HSE: D-day for contract talks
If agreement is not reached today, health service managers have threatened to unilaterally impose a revised contract and press ahead with recruitment of new consultants under revised terms.
In an effort to bring the four-year-plus saga to a close, the secretary-general of the Department of Health Michael Scanlan, and Health Service Executive chief executive Prof Brendan Drumm, will sit in on negotiations for the first time.
It is understood they will not leave the negotiating table until some decision is reached.
Yesterday the Irish Hospital Consultants’ Association said it would resist any attempts by health service managers to impose a new contract if agreement is not reached today.
General secretary Finbarr Fitzpatrick criticised the deadline to end talks.

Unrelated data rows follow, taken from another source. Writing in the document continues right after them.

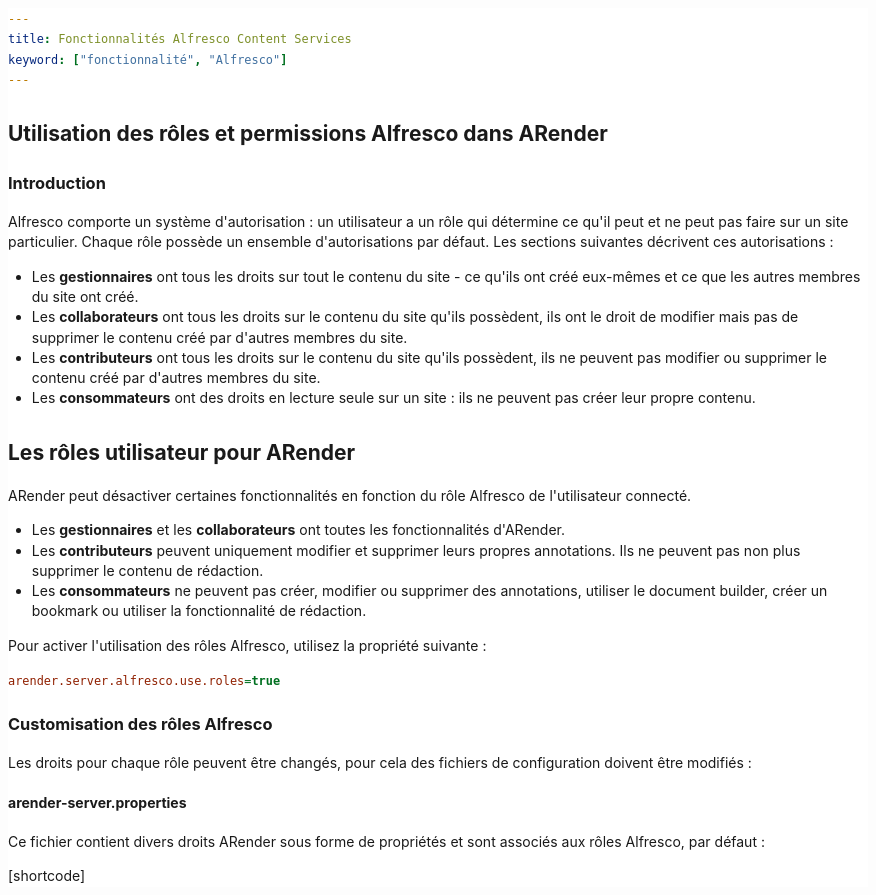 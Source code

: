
```yaml
---
title: Fonctionnalités Alfresco Content Services
keyword: ["fonctionnalité", "Alfresco"]
---
```


## Utilisation des rôles et permissions Alfresco dans ARender

### Introduction

Alfresco comporte un système d'autorisation : un utilisateur a un rôle qui détermine ce qu'il peut et ne peut pas faire sur un site particulier. Chaque rôle possède un ensemble d'autorisations par défaut.
Les sections suivantes décrivent ces autorisations :

- Les **gestionnaires** ont tous les droits sur tout le contenu du site - ce qu'ils ont créé eux-mêmes et ce que les autres membres du site ont créé.
- Les **collaborateurs** ont tous les droits sur le contenu du site qu'ils possèdent, ils ont le droit de modifier mais pas de supprimer le contenu créé par d'autres membres du site.
- Les **contributeurs** ont tous les droits sur le contenu du site qu'ils possèdent, ils ne peuvent pas modifier ou supprimer le contenu créé par d'autres membres du site.
- Les **consommateurs** ont des droits en lecture seule sur un site : ils ne peuvent pas créer leur propre contenu.

## Les rôles utilisateur pour ARender

ARender peut désactiver certaines fonctionnalités en fonction du rôle Alfresco de l'utilisateur connecté.

- Les **gestionnaires** et les **collaborateurs** ont toutes les fonctionnalités d'ARender.
- Les **contributeurs** peuvent uniquement modifier et supprimer leurs propres annotations. Ils ne peuvent pas non plus supprimer le contenu de rédaction.
- Les **consommateurs** ne peuvent pas créer, modifier ou supprimer des annotations, utiliser le document builder, créer un bookmark ou utiliser la fonctionnalité de rédaction.

Pour activer l'utilisation des rôles Alfresco, utilisez la propriété suivante :

```cfg
arender.server.alfresco.use.roles=true
```

### Customisation des rôles Alfresco

Les droits pour chaque rôle peuvent être changés, pour cela des fichiers de configuration doivent être modifiés :

#### arender-server.properties

Ce fichier contient divers droits ARender sous forme de propriétés et sont associés aux rôles Alfresco, par défaut :

[shortcode]
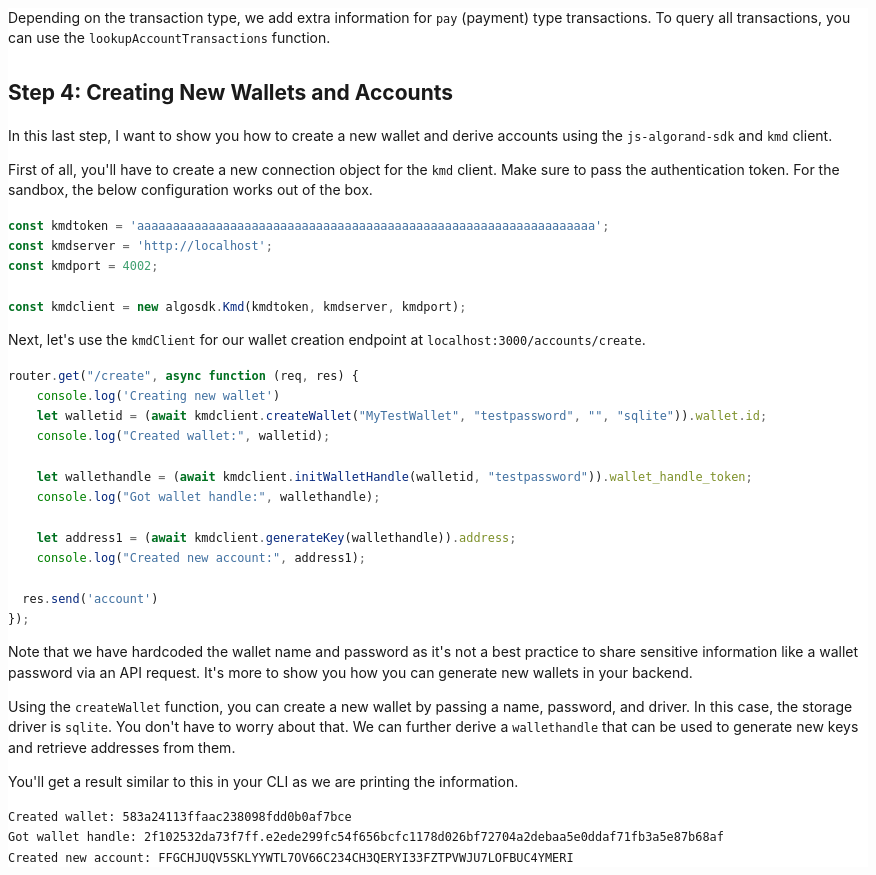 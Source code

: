 Depending on the transaction type, we add extra information for `pay` (payment) type transactions. To query all transactions, you can use the `lookupAccountTransactions` function.

## Step 4: Creating New Wallets and Accounts

In this last step, I want to show you how to create a new wallet and derive accounts using the `js-algorand-sdk` and `kmd` client. 

First of all, you'll have to create a new connection object for the `kmd` client. Make sure to pass the authentication token. For the sandbox, the below configuration works out of the box.

```js
const kmdtoken = 'aaaaaaaaaaaaaaaaaaaaaaaaaaaaaaaaaaaaaaaaaaaaaaaaaaaaaaaaaaaaaaaa';
const kmdserver = 'http://localhost';
const kmdport = 4002;

const kmdclient = new algosdk.Kmd(kmdtoken, kmdserver, kmdport);
```

Next, let's use the `kmdClient` for our wallet creation endpoint at `localhost:3000/accounts/create`.

```js
router.get("/create", async function (req, res) {
    console.log('Creating new wallet')
    let walletid = (await kmdclient.createWallet("MyTestWallet", "testpassword", "", "sqlite")).wallet.id;
    console.log("Created wallet:", walletid);

    let wallethandle = (await kmdclient.initWalletHandle(walletid, "testpassword")).wallet_handle_token;
    console.log("Got wallet handle:", wallethandle);

    let address1 = (await kmdclient.generateKey(wallethandle)).address;
    console.log("Created new account:", address1);
    
  res.send('account')
});
```

Note that we have hardcoded the wallet name and password as it's not a best practice to share sensitive information like a wallet password via an API request. It's more to show you how you can generate new wallets in your backend.

Using the `createWallet` function, you can create a new wallet by passing a name, password, and driver. In this case, the storage driver is `sqlite`. You don't have to worry about that. We can further derive a `wallethandle` that can be used to generate new keys and retrieve addresses from them.

You'll get a result similar to this in your CLI as we are printing the information.

```sh
Created wallet: 583a24113ffaac238098fdd0b0af7bce
Got wallet handle: 2f102532da73f7ff.e2ede299fc54f656bcfc1178d026bf72704a2debaa5e0ddaf71fb3a5e87b68af
Created new account: FFGCHJUQV5SKLYYWTL7OV66C234CH3QERYI33FZTPVWJU7LOFBUC4YMERI
```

“This selecting of target dates to reach agreement has had an undermining and disruptive effect on the talks,” he said.
It is the third deadline set for completion of the talks.
A deadline of last December had to be pushed back to this month when a key member of the consultants’ negotiating team was absent through illness. Prior to that, a deadline of March 2007 also came and went.
It is understood the sticking points continue to be issues surrounding public and private practice, remuneration and the manner in which clinical directors are appointed. According to the consultants’ association, management want to select clinical directors rather than follow the existing process whereby clinical staff nominate colleagues.
It is understood a €235,000 salary is on offer to consultants who commit to working exclusively in public hospitals (type A contract).
The delay in reaching agreement means not one of 68 consultant posts, advertised by the HSE last April, has been filled.